**DATASET EXTRACT**
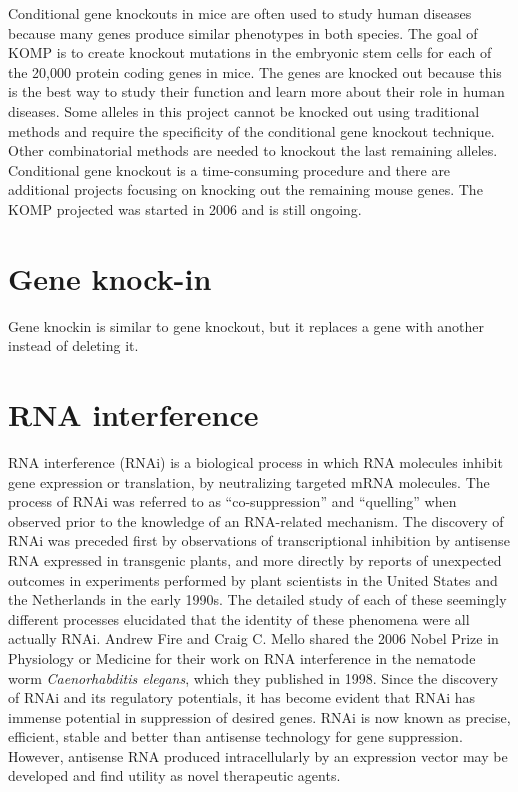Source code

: Conditional gene knockouts in mice are often used to study human diseases because many genes produce similar phenotypes in both species. The goal of KOMP is to create knockout mutations in the embryonic stem cells for each of the 20,000 protein coding genes in mice. The genes are knocked out because this is the best way to study their function and learn more about their role in human diseases. Some alleles in this project cannot be knocked out using traditional methods and require the specificity of the conditional gene knockout technique. Other combinatorial methods are needed to knockout the last remaining alleles. Conditional gene knockout is a time-consuming procedure and there are additional projects focusing on knocking out the remaining mouse genes. The KOMP projected was started in 2006 and is still ongoing.

\hypertarget{gene-knock-in}{%
\section{Gene knock-in}\label{gene-knock-in}}

Gene knockin is similar to gene knockout, but it replaces a gene with another instead of deleting it.

\hypertarget{rna-interference}{%
\section{RNA interference}\label{rna-interference}}

RNA interference (RNAi) is a biological process in which RNA molecules inhibit gene expression or translation, by neutralizing targeted mRNA molecules. The process of RNAi was referred to as ``co-suppression'' and ``quelling'' when observed prior to the knowledge of an RNA-related mechanism. The discovery of RNAi was preceded first by observations of transcriptional inhibition by antisense RNA expressed in transgenic plants, and more directly by reports of unexpected outcomes in experiments performed by plant scientists in the United States and the Netherlands in the early 1990s. The detailed study of each of these seemingly different processes elucidated that the identity of these phenomena were all actually RNAi. Andrew Fire and Craig C. Mello shared the 2006 Nobel Prize in Physiology or Medicine for their work on RNA interference in the nematode worm \emph{Caenorhabditis elegans}, which they published in 1998. Since the discovery of RNAi and its regulatory potentials, it has become evident that RNAi has immense potential in suppression of desired genes. RNAi is now known as precise, efficient, stable and better than antisense technology for gene suppression. However, antisense RNA produced intracellularly by an expression vector may be developed and find utility as novel therapeutic agents.

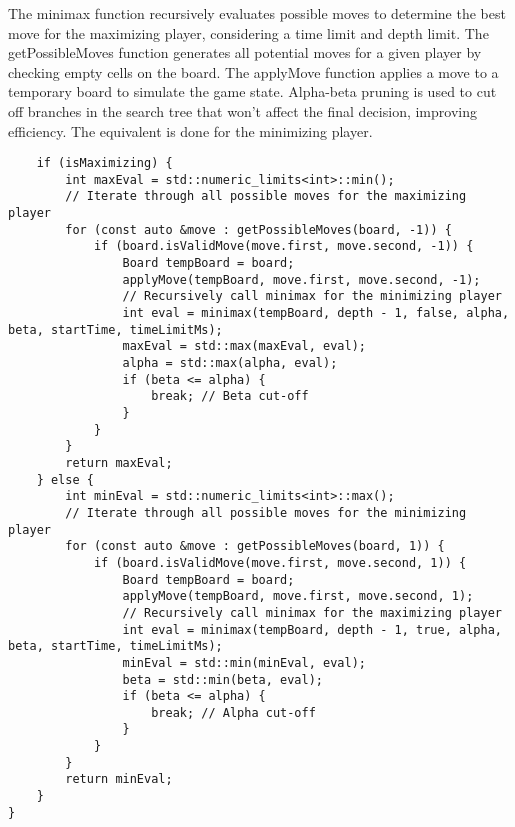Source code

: \documentclass[a4paper,12pt]{article}
\begin{document}
The minimax function recursively evaluates possible moves to determine the best move for the maximizing player, considering a time limit and depth limit. The getPossibleMoves function generates all potential moves for a given player by checking empty cells on the board. The applyMove function applies a move to a temporary board to simulate the game state. Alpha-beta pruning is used to cut off branches in the search tree that won't affect the final decision, improving efficiency. The equivalent is done for the 
minimizing player.
\begin{verbatim}
    if (isMaximizing) {
        int maxEval = std::numeric_limits<int>::min();
        // Iterate through all possible moves for the maximizing player
        for (const auto &move : getPossibleMoves(board, -1)) {
            if (board.isValidMove(move.first, move.second, -1)) {
                Board tempBoard = board;
                applyMove(tempBoard, move.first, move.second, -1);
                // Recursively call minimax for the minimizing player
                int eval = minimax(tempBoard, depth - 1, false, alpha, beta, startTime, timeLimitMs);
                maxEval = std::max(maxEval, eval);
                alpha = std::max(alpha, eval);
                if (beta <= alpha) {
                    break; // Beta cut-off
                }
            }
        }
        return maxEval;
    } else {
        int minEval = std::numeric_limits<int>::max();
        // Iterate through all possible moves for the minimizing player
        for (const auto &move : getPossibleMoves(board, 1)) {
            if (board.isValidMove(move.first, move.second, 1)) {
                Board tempBoard = board;
                applyMove(tempBoard, move.first, move.second, 1);
                // Recursively call minimax for the maximizing player
                int eval = minimax(tempBoard, depth - 1, true, alpha, beta, startTime, timeLimitMs);
                minEval = std::min(minEval, eval);
                beta = std::min(beta, eval);
                if (beta <= alpha) {
                    break; // Alpha cut-off
                }
            }
        }
        return minEval;
    }
}
\end{verbatim}
\end{document}
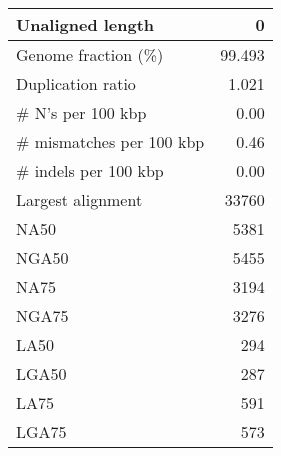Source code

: \documentclass[12pt,a4paper]{article}
\begin{document}
\begin{table}[ht]
\begin{center}
\begin{tabular}{|l*{1}{|r}|}
Unaligned length & 0 \\ \hline
Genome fraction (\%) & 99.493 \\ \hline
Duplication ratio & 1.021 \\ \hline
\# N's per 100 kbp & 0.00 \\ \hline
\# mismatches per 100 kbp & 0.46 \\ \hline
\# indels per 100 kbp & 0.00 \\ \hline
Largest alignment & 33760 \\ \hline
NA50 & 5381 \\ \hline
NGA50 & 5455 \\ \hline
NA75 & 3194 \\ \hline
NGA75 & 3276 \\ \hline
LA50 & 294 \\ \hline
LGA50 & 287 \\ \hline
LA75 & 591 \\ \hline
LGA75 & 573 \\ \hline
\end{tabular}
\end{center}
\end{table}
\end{document}
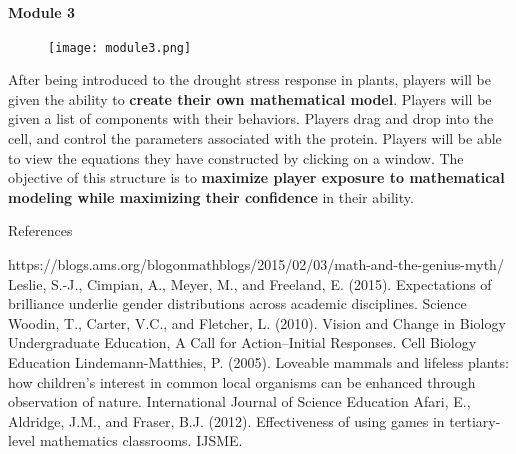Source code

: \documentclass[final]{beamer}
\newlength{\onecolwid}
\begin{document}
\begin{frame}[t]
\begin{columns}[t]
\begin{column}{\onecolwid} %


\begin{alertblock}{\color{Grey}\textbf{Module 3}}
	\begin{figure}
	\texttt{[image: module3.png]}
\end{figure}
\small{After being introduced to the drought stress response in plants, players will be given the ability to \textbf{create their own mathematical model}. Players will be given a list of components with their behaviors. Players drag and drop into the cell, and control the parameters associated with the protein. Players will be able to view the equations they have constructed by clicking on a window. The objective of this structure is to \textbf{maximize player exposure to mathematical modeling while maximizing their confidence }in their ability. }
\end{alertblock}



\vspace{1cm}
\begin{block}{References}
\small{
\begin{thebibliography}{99}
 https://blogs.ams.org/blogonmathblogs/2015/02/03/math-and-the-genius-myth/
Leslie, S.-J., Cimpian, A., Meyer, M., and Freeland, E. (2015). Expectations of brilliance underlie gender distributions across academic disciplines. Science 
Woodin, T., Carter, V.C., and Fletcher, L. (2010). Vision and Change in Biology Undergraduate Education, A Call for Action--Initial Responses. Cell Biology Education 
Lindemann-Matthies, P. (2005). 
Loveable mammals and lifeless plants: how children's interest in common local organisms can be enhanced through observation of nature. International Journal of Science Education
Afari, E., Aldridge, J.M., and Fraser, B.J. (2012). Effectiveness of using games in tertiary-level mathematics classrooms. IJSME.


\end{thebibliography}}
\end{block}
\end{column}
\end{columns}
\end{frame}
\end{document}
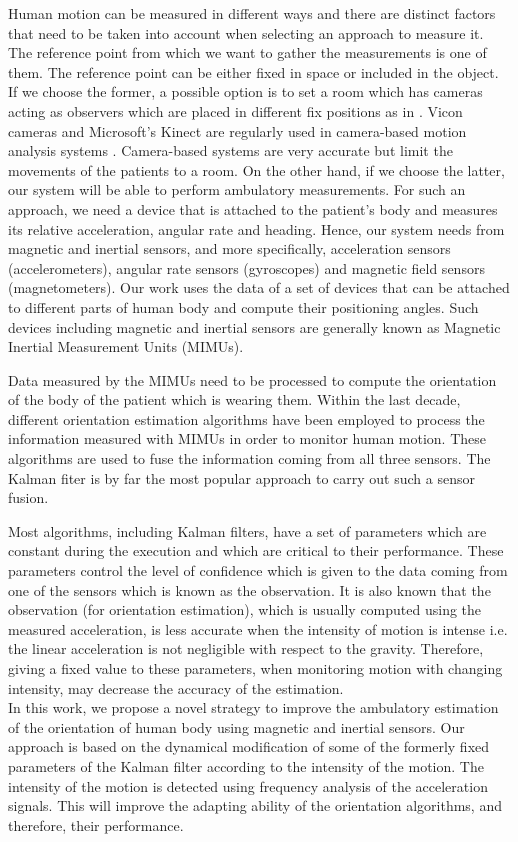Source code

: \documentclass{IOS-Book-Article}
\begin{document}
Human motion can be measured in different ways and there are distinct factors that need to be taken into account when selecting an approach to measure it. The reference point from which we want to gather the measurements is one of them. The reference point can be either fixed in space or included in the object. If we choose the former, a possible option is to set a room which has cameras acting as observers which are placed in different fix positions as in \cite{cerveri_robust_2003}. Vicon\textregistered \,cameras \cite{vicon} and Microsoft's Kinect \cite{kinect} are regularly used in camera-based motion analysis systems \cite{chung_validity_2011}. Camera-based systems are very accurate but limit the movements of the patients to a room. On the other hand, if we choose the latter, our system will be able to perform ambulatory measurements. For such an approach, we need a device that is attached to the patient's body and measures its relative acceleration, angular rate and heading. Hence, our system needs from magnetic and inertial sensors, and more specifically, acceleration sensors (accelerometers), angular rate sensors (gyroscopes) and magnetic field sensors (magnetometers). Our work uses the data of a set of devices that can be attached to different parts of human body and compute their positioning angles. Such devices including magnetic and inertial sensors are generally known as Magnetic Inertial Measurement Units (MIMUs).

Data measured by the MIMUs need to be processed to compute the orientation of the body of the patient which is wearing them. Within the last decade, different orientation estimation algorithms have been employed to process the information measured with MIMUs in order to monitor human motion. These algorithms are used to fuse the information coming from all three sensors. The Kalman fiter \cite{Welch2001} is by far the most popular approach to carry out such a sensor fusion. 

Most algorithms, including Kalman filters, have a set of parameters which are constant during the execution and which are critical to their performance. These parameters control the level of confidence which is given to the data coming from one of the sensors which is known as the observation. It is also known that the observation (for orientation estimation), which is usually computed using the measured acceleration, is less accurate when the intensity of motion is intense i.e. the linear acceleration is not negligible with respect to the gravity. Therefore, giving a fixed value to these parameters, when monitoring motion with changing intensity, may decrease the accuracy of the estimation. \\
In this work, we propose a novel strategy to improve the ambulatory estimation of the orientation of human body using magnetic and inertial sensors. Our approach is based on the dynamical modification of some of the formerly fixed parameters of the Kalman filter according to the intensity of the motion. The intensity of the motion is detected using frequency analysis of the acceleration signals. This will improve the adapting ability of the orientation algorithms, and therefore, their performance.\\
\end{document}
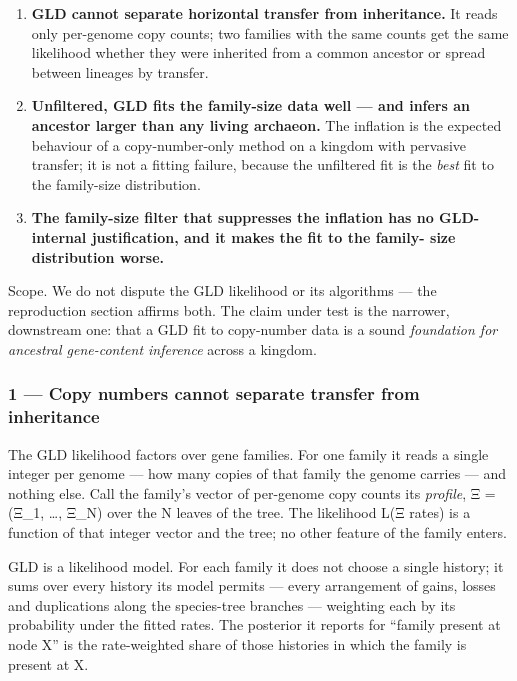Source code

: \documentclass[
  10pt,
]{article}
\providecommand{\tightlist}{%
  \setlength{\itemsep}{0pt}\setlength{\parskip}{0pt}}
\begin{document}
\begin{enumerate}
\def\labelenumi{\arabic{enumi}.}
\tightlist
\item
  \textbf{GLD cannot separate horizontal transfer from inheritance.} It
  reads only per-genome copy counts; two families with the same counts
  get the same likelihood whether they were inherited from a common
  ancestor or spread between lineages by transfer.
\item
  \textbf{Unfiltered, GLD fits the family-size data well --- and infers
  an ancestor larger than any living archaeon.} The inflation is the
  expected behaviour of a copy-number-only method on a kingdom with
  pervasive transfer; it is not a fitting failure, because the
  unfiltered fit is the \emph{best} fit to the family-size distribution.
\item
  \textbf{The family-size filter that suppresses the inflation has no
  GLD-internal justification, and it makes the fit to the family- size
  distribution worse.}
\end{enumerate}

Scope. We do not dispute the GLD likelihood or its algorithms --- the
reproduction section affirms both. The claim under test is the narrower,
downstream one: that a GLD fit to copy-number data is a sound
\emph{foundation for ancestral gene-content inference} across a kingdom.

\subsubsection{1 --- Copy numbers cannot separate transfer from
inheritance}\label{1--copy-numbers-cannot-separate-transfer-from-inheritance}

The GLD likelihood factors over gene families. For one family it reads a
single integer per genome --- how many copies of that family the genome
carries --- and nothing else. Call the family's vector of per-genome
copy counts its \emph{profile}, Ξ = (Ξ\_1, \ldots, Ξ\_N) over the N
leaves of the tree. The likelihood L(Ξ \textbar{} rates) is a function
of that integer vector and the tree; no other feature of the family
enters.

GLD is a likelihood model. For each family it does not choose a single
history; it sums over every history its model permits --- every
arrangement of gains, losses and duplications along the species-tree
branches --- weighting each by its probability under the fitted rates.
The posterior it reports for ``family present at node X'' is the
rate-weighted share of those histories in which the family is present at
X.
\end{document}
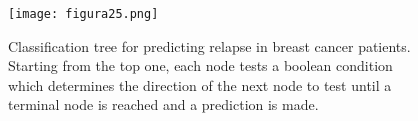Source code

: \begin{figure}[hbtp]
\centering
\texttt{[image: figura25.png]}
\caption[Classification tree for predicting relapse in breast cancer patients]{Classification tree for predicting relapse in breast cancer patients. Starting from the top one, each node tests a boolean condition which determines the direction of the next node to test until a terminal node is reached and a prediction is made.}
\label{figura25}
\end{figure}
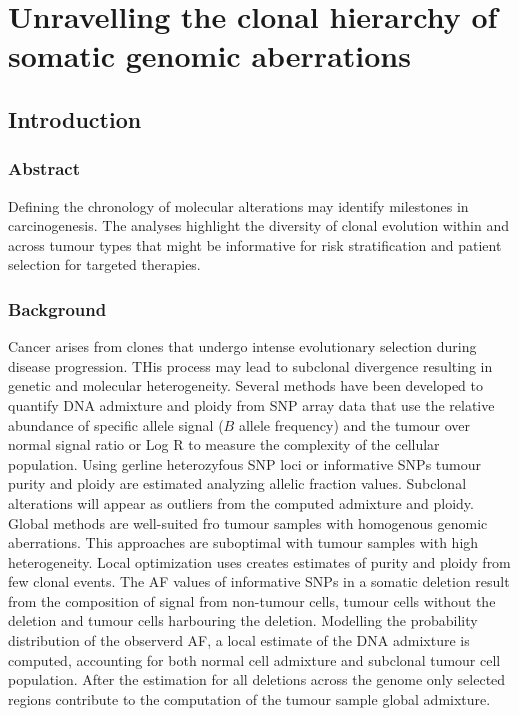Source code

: \chapter{Unravelling the clonal hierarchy of somatic genomic aberrations}

\section{Introduction}

	\subsection{Abstract}
	Defining the chronology of molecular alterations may identify milestones in carcinogenesis.
	The analyses highlight the diversity of clonal evolution within and across tumour types that might be informative for risk stratification and patient selection for targeted therapies.

	\subsection{Background}
	Cancer arises from clones that undergo intense evolutionary selection during disease progression.
	THis process may lead to subclonal divergence resulting in genetic and molecular heterogeneity.
	Several methods have been developed to quantify DNA admixture and ploidy from SNP array data that use the relative abundance of specific allele signal ($B$ allele frequency) and the tumour over normal signal ratio or Log R to measure the complexity of the cellular population.
	Using gerline heterozyfous SNP loci or informative SNPs tumour purity and ploidy are estimated analyzing allelic fraction values.
	Subclonal alterations will appear as outliers from the computed admixture and ploidy.
	Global methods are well-suited fro tumour samples with homogenous genomic aberrations.
	This approaches are suboptimal with tumour samples with high heterogeneity.
	Local optimization uses creates estimates of purity and ploidy from few clonal events.
	The AF values of informative SNPs in a somatic deletion result from the composition of signal from non-tumour cells, tumour cells without the deletion and tumour cells harbouring the deletion.
	Modelling the probability distribution of the observerd AF, a local estimate of the DNA admixture is computed, accounting for both normal cell admixture and subclonal tumour cell population.
	After the estimation for all deletions across the genome only selected regions contribute to the computation of the tumour sample global admixture.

**WHAT THE TASK ASKS**
Everything above from the line with "The AF values" to the line with "Modelling the probability", both included, must be repeated exactly, and nothing outside that range.

**EXERCISE OUTPUT**
	The AF values of informative SNPs in a somatic deletion result from the composition of signal from non-tumour cells, tumour cells without the deletion and tumour cells harbouring the deletion.
	Modelling the probability distribution of the observerd AF, a local estimate of the DNA admixture is computed, accounting for both normal cell admixture and subclonal tumour cell population.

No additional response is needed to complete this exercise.